1 files changed, 97 insertions, 15 deletions
diff --git a/docs/core-spec/core-spec.mng b/docs/core-spec/core-spec.mng
index d1d89055e7..952a172e6f 100644
--- a/docs/core-spec/core-spec.mng
+++ b/docs/core-spec/core-spec.mng
@@ -30,7 +30,7 @@ System FC, as implemented in GHC\footnote{This
 document was originally prepared by Richard Eisenberg (\texttt{eir@cis.upenn.edu}),
 but it should be maintained by anyone who edits the functions or data structures
 mentioned in this file. Please feel free to contact Richard for more information.}\\
-\Large 23 October, 2015
+\Large 26 January, 2018
 \end{center}
 
 \section{Introduction}
@@ -89,6 +89,10 @@ variables:
 \ottn
 }
 
+\gram{
+\ottl
+}
+
 We sometimes omit the type/kind annotation to a variable when it is obvious from context.
 
 \subsection{Expressions}
@@ -112,13 +116,39 @@ is ok-for-speculation. See \verb|#let_app_invariant#| in \ghcfile{coreSyn/CoreSy
 \item Types and coercions can only appear on the right-hand-side of an application.
 \item The $[[t]]$ form of an expression must not then turn out to be a coercion.
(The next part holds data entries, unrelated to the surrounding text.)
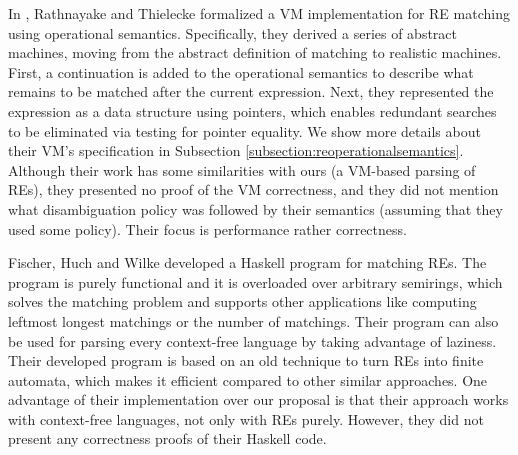 \documentclass[oneside,12pt]{scrbook}
\theoremstyle{definition}
\theoremstyle{plain}
\theoremstyle{definition}
\begin{document}
In \cite{Rathnayake2011}, Rathnayake and Thielecke formalized a VM implementation for RE matching using operational semantics. Specifically, they derived a series of abstract machines, moving from the abstract definition of matching to realistic machines. First, a continuation is added to the operational semantics to describe what remains to be matched after the current expression. Next, they represented the expression as a data structure using pointers, which enables redundant searches to be eliminated via testing for pointer equality. We show more details about their VM's specification in Subsection \ref{subsection:reoperationalsemantics}. Although their work has some similarities with ours (a VM-based parsing of REs), they presented no proof of the VM correctness, and they did not mention what disambiguation policy was followed by their semantics (assuming that they used some policy). Their focus is performance rather correctness.


Fischer, Huch and Wilke \cite{Fischer2010} developed a Haskell program for matching REs. The program is purely functional and it is overloaded over arbitrary semirings, which solves the matching problem and supports other applications like computing leftmost longest matchings or the number of matchings. Their program can also be used for parsing every context-free language by taking advantage of laziness. Their developed program is based on an old technique to turn REs into finite automata, which makes it efficient compared to other similar approaches. One advantage of their implementation over our proposal is that their approach works with context-free languages, not only with REs purely. However, they did not present any correctness proofs of their Haskell code.

\end{document}

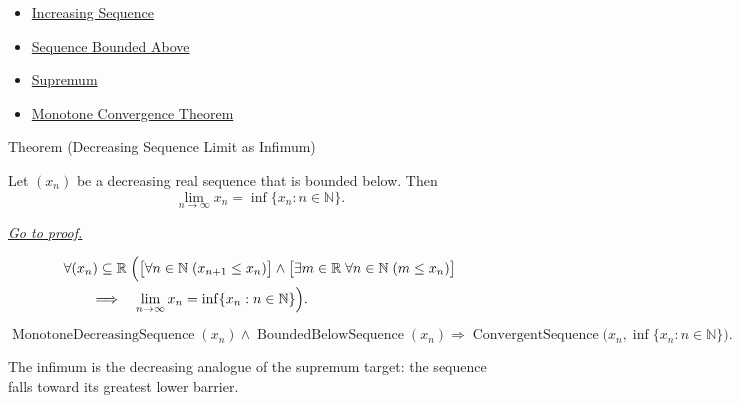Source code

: \begin{remark*}[Dependencies]\hfill
\begin{itemize}
  \item \hyperref[def:increasing-sequence]{Increasing Sequence}
  \item \hyperref[def:sequence-bounded-above]{Sequence Bounded Above}
  \item \hyperref[def:supremum]{Supremum}
  \item \hyperref[thm:monotone-convergence-theorem]{Monotone Convergence Theorem}
\end{itemize}
\end{remark*}


\begin{theorembox}{Theorem (Decreasing Sequence Limit as Infimum)}
\begin{theorem}
\label{thm:decreasing-sequence-limit-as-infimum}
Let $(x_n)$ be a decreasing real sequence that is bounded below. Then
\[
  \lim_{n\to\infty}x_n=\inf\{x_n:n\in\mathbb{N}\}.
\]

\smallskip
\noindent
\hyperref[prf:decreasing-sequence-limit-as-infimum]{\textit{Go to proof.}}
\end{theorem}
\end{theorembox}

\begin{remark*}
\[
\begin{aligned}
&\forall (x_n)\subseteq\mathbb{R}\;
\Bigl(
  \bigl[\forall n\in\mathbb{N}\;(x_{n+1}\le x_n)\bigr]
  \land
  \bigl[\exists m\in\mathbb{R}\;\forall n\in\mathbb{N}\;(m\le x_n)\bigr]\\
&\qquad\Longrightarrow\quad
  \lim_{n\to\infty}x_n=\inf\{x_n:n\in\mathbb{N}\}
\Bigr).
\end{aligned}
\]
\end{remark*}

\begin{remark*}
\[
\operatorname{MonotoneDecreasingSequence}(x_n)
\land
\operatorname{BoundedBelowSequence}(x_n)
\Longrightarrow
\operatorname{ConvergentSequence}\bigl(x_n,\inf\{x_n:n\in\mathbb{N}\}\bigr).
\]
\end{remark*}

\begin{remark*}[Interpretation]
The infimum is the decreasing analogue of the supremum target: the sequence
falls toward its greatest lower barrier.
\end{remark*}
 In other words, the payload inside of a \texttt{Type} constructor must not turn out
-to be built with \texttt{CoercionTy}. 
+to be built with \texttt{CoercionTy}.
+\item Join points (introduced by $[[join]]$ expressions) follow the invariants
+laid out in \verb|Note [Invariants on join points]| in
+\ghcfile{coreSyn/CoreSyn.lhs}:
+\begin{enumerate}
+    \item All occurences must be tail calls. This is enforced in our typing
+    rules using the label environment $[[D]]$.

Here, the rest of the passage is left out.